[Saved data entries]
........

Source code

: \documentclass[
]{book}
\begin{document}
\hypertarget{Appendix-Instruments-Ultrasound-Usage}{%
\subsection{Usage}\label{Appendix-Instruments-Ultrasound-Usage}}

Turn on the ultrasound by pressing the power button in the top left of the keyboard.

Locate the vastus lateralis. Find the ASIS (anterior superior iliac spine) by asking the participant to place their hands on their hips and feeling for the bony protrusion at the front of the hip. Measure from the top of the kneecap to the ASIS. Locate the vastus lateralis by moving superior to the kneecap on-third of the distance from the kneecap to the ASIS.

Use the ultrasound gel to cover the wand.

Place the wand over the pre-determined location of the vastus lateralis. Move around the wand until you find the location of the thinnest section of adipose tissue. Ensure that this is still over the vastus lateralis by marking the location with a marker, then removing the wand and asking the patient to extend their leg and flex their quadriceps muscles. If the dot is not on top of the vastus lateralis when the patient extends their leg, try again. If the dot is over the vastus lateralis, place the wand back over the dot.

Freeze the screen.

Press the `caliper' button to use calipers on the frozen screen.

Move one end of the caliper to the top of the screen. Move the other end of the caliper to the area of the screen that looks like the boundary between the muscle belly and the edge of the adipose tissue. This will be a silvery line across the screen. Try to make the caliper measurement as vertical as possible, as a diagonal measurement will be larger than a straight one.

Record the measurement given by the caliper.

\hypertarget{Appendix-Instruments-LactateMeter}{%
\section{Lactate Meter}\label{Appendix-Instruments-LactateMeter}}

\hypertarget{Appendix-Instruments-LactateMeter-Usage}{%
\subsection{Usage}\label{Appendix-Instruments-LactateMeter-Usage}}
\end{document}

........

* [What the task asks]:
Repeat the whole of the data above exactly as it appears.

* [Result for this exercise]:
Source code

: \documentclass[
]{book}
\begin{document}
\hypertarget{Appendix-Instruments-Ultrasound-Usage}{%
\subsection{Usage}\label{Appendix-Instruments-Ultrasound-Usage}}

Turn on the ultrasound by pressing the power button in the top left of the keyboard.

Locate the vastus lateralis. Find the ASIS (anterior superior iliac spine) by asking the participant to place their hands on their hips and feeling for the bony protrusion at the front of the hip. Measure from the top of the kneecap to the ASIS. Locate the vastus lateralis by moving superior to the kneecap on-third of the distance from the kneecap to the ASIS.

Use the ultrasound gel to cover the wand.

Place the wand over the pre-determined location of the vastus lateralis. Move around the wand until you find the location of the thinnest section of adipose tissue. Ensure that this is still over the vastus lateralis by marking the location with a marker, then removing the wand and asking the patient to extend their leg and flex their quadriceps muscles. If the dot is not on top of the vastus lateralis when the patient extends their leg, try again. If the dot is over the vastus lateralis, place the wand back over the dot.

Freeze the screen.

Press the `caliper' button to use calipers on the frozen screen.

Move one end of the caliper to the top of the screen. Move the other end of the caliper to the area of the screen that looks like the boundary between the muscle belly and the edge of the adipose tissue. This will be a silvery line across the screen. Try to make the caliper measurement as vertical as possible, as a diagonal measurement will be larger than a straight one.

Record the measurement given by the caliper.

\hypertarget{Appendix-Instruments-LactateMeter}{%
\section{Lactate Meter}\label{Appendix-Instruments-LactateMeter}}

\hypertarget{Appendix-Instruments-LactateMeter-Usage}{%
\subsection{Usage}\label{Appendix-Instruments-LactateMeter-Usage}}
\end{document}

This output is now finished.